Monday, October 21, 2019

Pemerintah Indonesia untuk Seni Sastra


Tepatkah judul di atas? Pemerintah Indonesia bekerja untuk seni sastra? Begitu wah kedengarannya jika dibaca nyaring. Agaknya, puisi pun kalah gelegarnya saat dibacakan di atas panggung.
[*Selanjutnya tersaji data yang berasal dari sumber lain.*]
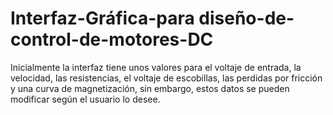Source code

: # Interfaz-Gráfica-para diseño-de-control-de-motores-DC
Inicialmente la interfaz tiene unos valores para el voltaje de entrada, la velocidad, las resistencias, el voltaje de escobillas, las perdidas por fricción y una curva de magnetización, sin embargo, estos datos se pueden modificar según el usuario lo desee. 
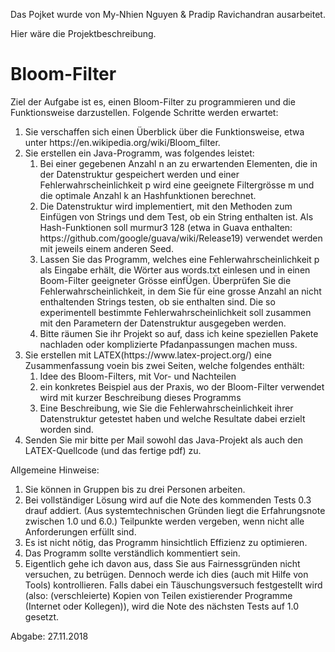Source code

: Das Pojket wurde von My-Nhien Nguyen & Pradip Ravichandran ausarbeitet.

Hier wäre die Projektbeschreibung.

<h1>Bloom-Filter</h1>
Ziel der Aufgabe ist es, einen Bloom-Filter zu programmieren und die Funktionsweise darzustellen.
Folgende Schritte werden erwartet:
<ol>
<li>Sie verschaffen sich einen Überblick über die Funktionsweise, etwa unter https://en.wikipedia.org/wiki/Bloom_filter.</li>
<li>Sie erstellen ein Java-Programm, was folgendes leistet:
<ol>
<li>Bei einer gegebenen Anzahl n an zu erwartenden Elementen, die in der Datenstruktur
gespeichert werden und einer Fehlerwahrscheinlichkeit p wird eine geeignete Filtergrösse m und die optimale Anzahl k an Hashfunktionen berechnet.</li>
<li>Die Datenstruktur wird implementiert, mit den Methoden zum Einfügen von Strings und dem Test, ob ein String enthalten ist. Als Hash-Funktionen soll murmur3 128 (etwa in Guava enthalten: https://github.com/google/guava/wiki/Release19) verwendet werden mit jeweils einem anderen Seed.</li>
<li>Lassen Sie das Programm, welches eine Fehlerwahrscheinlichkeit p als Eingabe erhält, die Wörter aus words.txt einlesen und in einen Boom-Filter geeigneter Grösse einfÜgen. Überprüfen Sie die Fehlerwahrscheinlichkeit, in dem Sie für eine grosse Anzahl an nicht enthaltenden Strings testen, ob sie enthalten sind. Die so experimentell bestimmte Fehlerwahrscheinlichkeit soll zusammen mit den Parametern der Datenstruktur ausgegeben werden.</li>
<li>Bitte räumen Sie ihr Projekt so auf, dass ich keine speziellen Pakete nachladen oder komplizierte Pfadanpassungen machen muss.</li>
</ol>
</li>
<li>Sie erstellen mit LATEX(https://www.latex-project.org/) eine Zusammenfassung voein bis zwei Seiten, welche folgendes enthält:
<ol>
<li>Idee des Bloom-Filters, mit Vor- und Nachteilen</li>
<li>ein konkretes Beispiel aus der Praxis, wo der Bloom-Filter verwendet wird mit kurzer Beschreibung dieses Programms</li>
<li>Eine Beschreibung, wie Sie die Fehlerwahrscheinlichkeit ihrer Datenstruktur getestet haben und welche Resultate dabei erzielt worden sind.</li>
</ol>
</li>
<li>Senden Sie mir bitte per Mail sowohl das Java-Projekt als auch den LATEX-Quellcode (und das fertige pdf) zu.</li>
</ol>

Allgemeine Hinweise:
<ol>
<li>Sie können in Gruppen bis zu drei Personen arbeiten.</li>
<li>Bei vollständiger Lösung wird auf die Note des kommenden Tests 0.3 drauf addiert. (Aus
systemtechnischen Gründen liegt die Erfahrungsnote zwischen 1.0 und 6.0.) Teilpunkte
werden vergeben, wenn nicht alle Anforderungen erfüllt sind.</li>
<li>Es ist nicht nötig, das Programm hinsichtlich Effizienz zu optimieren.</li>
<li>Das Programm sollte verständlich kommentiert sein.</li>
<li>Eigentlich gehe ich davon aus, dass Sie aus Fairnessgründen nicht versuchen, zu betrügen. Dennoch werde ich dies (auch mit Hilfe von Tools) kontrollieren. Falls dabei ein Täuschungsversuch festgestellt wird (also: (verschleierte) Kopien von Teilen existierender Programme (Internet oder Kollegen)), wird die Note des nächsten Tests auf 1.0 gesetzt.</li>
</ol>

Abgabe: 27.11.2018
Tapi, lupakan soal tidak, kurang, atau bahkan mungkin sangat tepat soal judul di atas. Sebab, itu tergantung siapa yang menilainya. Dan, ada sebuah pertanyaan lain yang lebih mengusik saya beberapa hari belakangan ini.
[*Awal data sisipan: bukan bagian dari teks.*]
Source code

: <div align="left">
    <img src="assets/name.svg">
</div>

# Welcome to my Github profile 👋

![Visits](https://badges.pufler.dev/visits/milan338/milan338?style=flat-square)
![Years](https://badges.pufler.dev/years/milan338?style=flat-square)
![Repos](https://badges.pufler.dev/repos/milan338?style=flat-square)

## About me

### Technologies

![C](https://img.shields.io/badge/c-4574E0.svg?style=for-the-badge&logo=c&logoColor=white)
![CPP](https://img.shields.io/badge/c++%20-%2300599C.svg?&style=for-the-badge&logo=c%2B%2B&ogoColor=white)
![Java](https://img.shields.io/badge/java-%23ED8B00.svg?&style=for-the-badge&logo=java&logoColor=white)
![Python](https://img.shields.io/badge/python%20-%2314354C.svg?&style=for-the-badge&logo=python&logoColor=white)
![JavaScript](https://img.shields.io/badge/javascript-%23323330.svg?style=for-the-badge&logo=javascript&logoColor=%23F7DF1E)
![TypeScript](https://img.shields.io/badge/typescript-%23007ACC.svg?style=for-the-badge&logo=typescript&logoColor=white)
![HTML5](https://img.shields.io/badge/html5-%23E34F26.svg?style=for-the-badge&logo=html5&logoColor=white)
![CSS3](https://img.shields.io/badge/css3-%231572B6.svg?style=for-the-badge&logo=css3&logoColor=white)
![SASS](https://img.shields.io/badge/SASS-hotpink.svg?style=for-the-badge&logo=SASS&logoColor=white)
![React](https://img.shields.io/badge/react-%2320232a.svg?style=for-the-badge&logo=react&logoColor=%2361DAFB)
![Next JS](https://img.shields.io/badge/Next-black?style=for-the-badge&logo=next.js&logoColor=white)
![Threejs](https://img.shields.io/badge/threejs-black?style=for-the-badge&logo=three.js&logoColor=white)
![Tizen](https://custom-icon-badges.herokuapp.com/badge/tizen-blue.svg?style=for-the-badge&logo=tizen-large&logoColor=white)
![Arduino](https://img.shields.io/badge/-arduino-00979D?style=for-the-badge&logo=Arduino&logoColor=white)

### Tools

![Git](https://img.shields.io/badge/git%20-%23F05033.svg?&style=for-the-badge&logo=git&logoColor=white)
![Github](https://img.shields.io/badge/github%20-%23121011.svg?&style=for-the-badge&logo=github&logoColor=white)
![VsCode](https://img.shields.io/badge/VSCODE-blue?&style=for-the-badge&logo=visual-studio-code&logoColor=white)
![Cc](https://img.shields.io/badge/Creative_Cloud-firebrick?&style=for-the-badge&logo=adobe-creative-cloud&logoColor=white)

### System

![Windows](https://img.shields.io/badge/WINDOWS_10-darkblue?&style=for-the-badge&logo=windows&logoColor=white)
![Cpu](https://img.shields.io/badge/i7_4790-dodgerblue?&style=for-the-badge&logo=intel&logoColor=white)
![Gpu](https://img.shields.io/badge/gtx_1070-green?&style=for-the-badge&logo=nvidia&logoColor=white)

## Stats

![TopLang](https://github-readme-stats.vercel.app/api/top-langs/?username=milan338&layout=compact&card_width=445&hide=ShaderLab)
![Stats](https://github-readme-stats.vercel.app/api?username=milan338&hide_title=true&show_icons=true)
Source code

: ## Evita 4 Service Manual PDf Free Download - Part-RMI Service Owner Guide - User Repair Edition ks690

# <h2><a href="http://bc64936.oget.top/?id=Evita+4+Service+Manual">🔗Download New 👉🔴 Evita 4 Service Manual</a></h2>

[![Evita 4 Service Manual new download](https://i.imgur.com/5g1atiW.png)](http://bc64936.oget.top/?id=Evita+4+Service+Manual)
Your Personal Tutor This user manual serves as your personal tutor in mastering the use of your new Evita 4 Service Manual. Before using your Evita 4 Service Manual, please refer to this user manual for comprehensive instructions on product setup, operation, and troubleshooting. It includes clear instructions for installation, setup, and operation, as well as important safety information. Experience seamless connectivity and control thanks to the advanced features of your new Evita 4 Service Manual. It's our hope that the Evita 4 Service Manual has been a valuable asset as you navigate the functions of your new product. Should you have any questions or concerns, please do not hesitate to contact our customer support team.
Ya, jika dipikir-pikir, sebenarnya sudah seberapa seringkah pemerintah Indonesia hadir dalam seni sastra di tanah air kita?
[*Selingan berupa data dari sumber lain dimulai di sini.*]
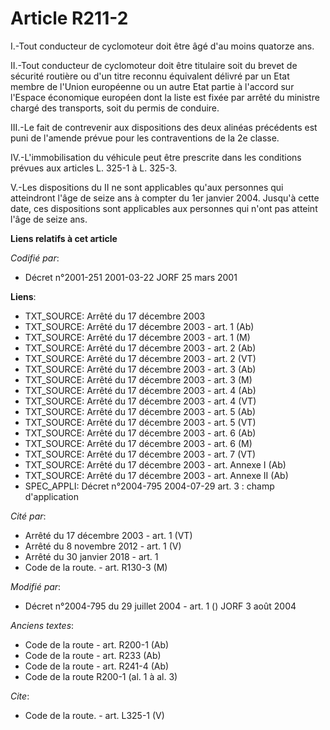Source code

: # Article R211-2

I.-Tout conducteur de cyclomoteur doit être âgé d'au moins quatorze ans. 

II.-Tout conducteur de cyclomoteur doit être titulaire soit du brevet de sécurité routière ou d'un titre reconnu équivalent
délivré par un Etat membre de l'Union européenne ou un autre Etat partie à l'accord sur l'Espace économique européen dont la
liste est fixée par arrêté du ministre chargé des transports, soit du permis de conduire. 

III.-Le fait de contrevenir aux dispositions des deux alinéas précédents est puni de l'amende prévue pour les contraventions
de la 2e classe. 

IV.-L'immobilisation du véhicule peut être prescrite dans les conditions prévues aux articles L. 325-1 à L. 325-3.

V.-Les dispositions du II ne sont applicables qu'aux personnes qui atteindront l'âge de seize ans à compter du 1er janvier
2004. Jusqu'à cette date, ces dispositions sont applicables aux personnes qui n'ont pas atteint l'âge de seize ans.

**Liens relatifs à cet article**

_Codifié par_:

  - Décret n°2001-251 2001-03-22 JORF 25 mars 2001

**Liens**:

  - TXT_SOURCE: Arrêté du 17 décembre 2003
  - TXT_SOURCE: Arrêté du 17 décembre 2003 - art. 1 (Ab)
  - TXT_SOURCE: Arrêté du 17 décembre 2003 - art. 1 (M)
  - TXT_SOURCE: Arrêté du 17 décembre 2003 - art. 2 (Ab)
  - TXT_SOURCE: Arrêté du 17 décembre 2003 - art. 2 (VT)
  - TXT_SOURCE: Arrêté du 17 décembre 2003 - art. 3 (Ab)
  - TXT_SOURCE: Arrêté du 17 décembre 2003 - art. 3 (M)
  - TXT_SOURCE: Arrêté du 17 décembre 2003 - art. 4 (Ab)
  - TXT_SOURCE: Arrêté du 17 décembre 2003 - art. 4 (VT)
  - TXT_SOURCE: Arrêté du 17 décembre 2003 - art. 5 (Ab)
  - TXT_SOURCE: Arrêté du 17 décembre 2003 - art. 5 (VT)
  - TXT_SOURCE: Arrêté du 17 décembre 2003 - art. 6 (Ab)
  - TXT_SOURCE: Arrêté du 17 décembre 2003 - art. 6 (M)
  - TXT_SOURCE: Arrêté du 17 décembre 2003 - art. 7 (VT)
  - TXT_SOURCE: Arrêté du 17 décembre 2003 - art. Annexe I (Ab)
  - TXT_SOURCE: Arrêté du 17 décembre 2003 - art. Annexe II (Ab)
  - SPEC_APPLI: Décret n°2004-795 2004-07-29 art. 3 : champ d'application

_Cité par_:

  - Arrêté du 17 décembre 2003 - art. 1 (VT)
  - Arrêté du 8 novembre 2012 - art. 1 (V)
  - Arrêté du 30 janvier 2018 - art. 1
  - Code de la route. - art. R130-3 (M)

_Modifié par_:

  - Décret n°2004-795 du 29 juillet 2004 - art. 1 () JORF 3 août 2004

_Anciens textes_:

  - Code de la route - art. R200-1 (Ab)
  - Code de la route - art. R233 (Ab)
  - Code de la route - art. R241-4 (Ab)
  - Code de la route R200-1 (al. 1 à al. 3)

_Cite_:

  - Code de la route. - art. L325-1 (V)
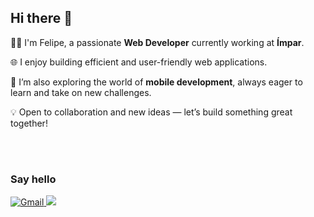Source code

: 
  <h2>Hi there 👋</h2>
  
  <p>🧑‍💻 I'm Felipe, a passionate <strong>Web Developer</strong> currently working at <strong>Ímpar</strong>.</p>
  <p>🌐 I enjoy building efficient and user-friendly web applications.</p>
  <p>📱 I’m also exploring the world of <strong>mobile development</strong>, always eager to learn and take on new challenges.</p>
  <p>💡 Open to collaboration and new ideas — let’s build something great together!</p>
  <br/>

<br>

<div align="left">
  <h3>Say hello</h3>
</div>
 <a href="mailto:luizfelipe.dev@gmail.com" target="_blanck">
    <img src="https://img.shields.io/badge/Gmail-D14836?style=for-the-badge&logo=gmail&logoColor=white" alt="Gmail"/>
 </a>
  <a href="https://www.linkedin.com/in/luizfelipe-teixeira" target="_blanck">
    <img src="https://img.shields.io/badge/LinkedIn-0077B5?style=for-the-badge&logo=linkedin&logoColor=white"/> 
  </a>

<br/>
<br/>
<br/>
 

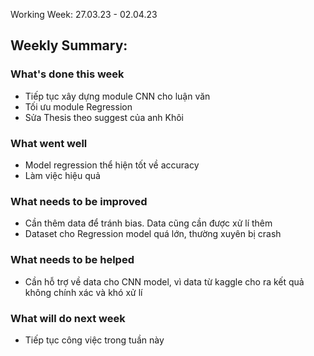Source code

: Working Week: 27.03.23 - 02.04.23

## Weekly Summary:

### What's done this week
- Tiếp tục xây dựng module CNN cho luận văn
- Tối ưu module Regression
- Sửa Thesis theo suggest của anh Khôi

### What went well
- Model regression thể hiện tốt về accuracy
- Làm việc hiệu quả

### What needs to be improved
- Cần thêm data để tránh bias. Data cũng cần được xử lí thêm 
- Dataset cho Regression model quá lớn, thường xuyên bị crash

### What needs to be helped
- Cần hỗ trợ về data cho CNN model, vì data từ kaggle cho ra kết quả không chính xác và khó xử lí
### What will do next week
- Tiếp tục công việc trong tuần này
Beberapa teman terkadang mengeluhkan pajak yang dikenakan pada buku-buku novel misalnya. Atau, tentang biaya sewa panggung pementasan teater di gedung milik pemerintah. Dan lainnya, dan lainnya yang semuanya memberatkan langkah pergerakan seni sastra itu sendiri.

Sementara itu, sebagian teman yang lain begitu gembira atas hadiah sastra yang ia dapatkan dari pemerintah. Yang lainnya lagi terlihat tertawa riang, menikmati menu lezat, dan menerima sejumlah uang dalam acara sastra yang digelar pemerintah pula.

Saya berpikir, beruntunglah pertanyaan yang muncul di kepala ini adalah "seberapa seringkah" dan bukan "sudah hadirkah". Sebab, sejatinya pemerintah sudah hadir, tapi memang belum hadir di setiap jejak langkah seni sastra Indonesia.

Hal terakhir di atas mengingatkan saya pada kemajuan yang dicapai Korea Selatan, termasuk dalam bidang seni. Benar sekali, terutama seni musik dan peran, bukan saja di dalam negeri mereka, tetapi juga hingga Benua Eropa dan Amerika. Tentu terpikir bagaimana mereka bisa semaju itu dalam kesenian?

Kehadiran pemerintah setempat tak lepas dari capaian kemajuan tersebut. Artinya, memang ada campur tangan pemerintah berupa dukungan atas keberlangsungan hidup seni di sana.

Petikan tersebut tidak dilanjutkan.